[[ RECORD EXTRACTS, beginning ]]

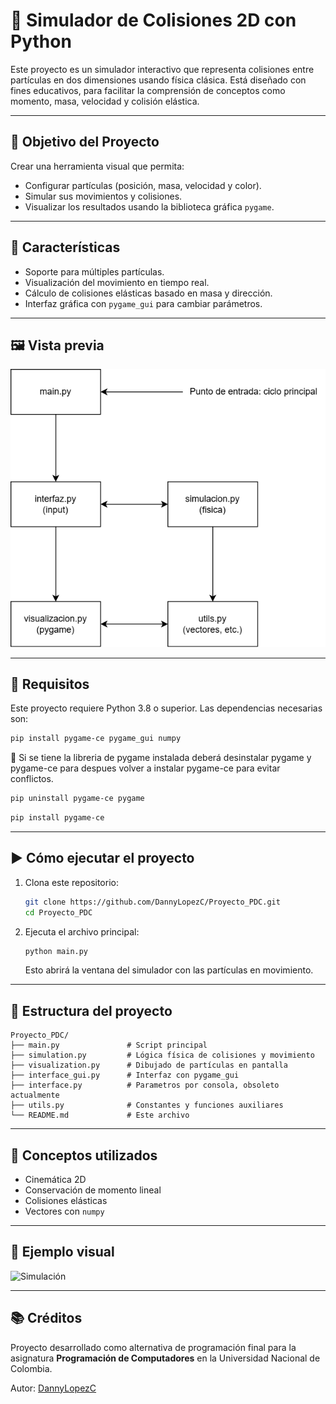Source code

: # 🧪 Simulador de Colisiones 2D con Python

Este proyecto es un simulador interactivo que representa colisiones entre partículas en dos dimensiones usando física clásica. Está diseñado con fines educativos, para facilitar la comprensión de conceptos como momento, masa, velocidad y colisión elástica.

---

## 🎯 Objetivo del Proyecto

Crear una herramienta visual que permita:

- Configurar partículas (posición, masa, velocidad y color).
- Simular sus movimientos y colisiones.
- Visualizar los resultados usando la biblioteca gráfica `pygame`.

---

## 📌 Características

- Soporte para múltiples partículas.
- Visualización del movimiento en tiempo real.
- Cálculo de colisiones elásticas basado en masa y dirección.
- Interfaz gráfica con `pygame_gui` para cambiar parámetros.

---

## 🖼️ Vista previa

![Diagrama de flujo](https://github.com/DannyLopezC/Proyecto_PDC/blob/main/diagrams/mainDiagram.drawio.png)

---

## 🔧 Requisitos

Este proyecto requiere Python 3.8 o superior. Las dependencias necesarias son:

```bash
pip install pygame-ce pygame_gui numpy
```

🔴 Si se tiene la libreria de pygame instalada deberá desinstalar pygame y pygame-ce para despues volver a instalar pygame-ce para evitar conflictos.

```bash
pip uninstall pygame-ce pygame
```

```bash
pip install pygame-ce
```

---

## ▶️ Cómo ejecutar el proyecto

1. Clona este repositorio:

   ```bash
   git clone https://github.com/DannyLopezC/Proyecto_PDC.git
   cd Proyecto_PDC
   ```

2. Ejecuta el archivo principal:

   ```bash
   python main.py
   ```

   Esto abrirá la ventana del simulador con las partículas en movimiento.

---

## 📁 Estructura del proyecto

```
Proyecto_PDC/
├── main.py               # Script principal
├── simulation.py         # Lógica física de colisiones y movimiento
├── visualization.py      # Dibujado de partículas en pantalla
├── interface_gui.py      # Interfaz con pygame_gui
├── interface.py          # Parametros por consola, obsoleto actualmente
├── utils.py              # Constantes y funciones auxiliares
└── README.md             # Este archivo
```

---

## 🧠 Conceptos utilizados

- Cinemática 2D
- Conservación de momento lineal
- Colisiones elásticas
- Vectores con `numpy`

---

## 📸 Ejemplo visual

![Simulación](https://github.com/DannyLopezC/Proyecto_PDC/blob/main/example.gif)

---

## 📚 Créditos

Proyecto desarrollado como alternativa de programación final para la asignatura **Programación de Computadores** en la Universidad Nacional de Colombia.

Autor: [DannyLopezC](https://github.com/DannyLopezC)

[[ RECORD EXTRACTS, end ]]

#### [WHAT YOU HAVE TO DO]
Look over the entries above and tally the lines containing the string "blob"; the answer is that total only.

#### [FINISHED TASK]
2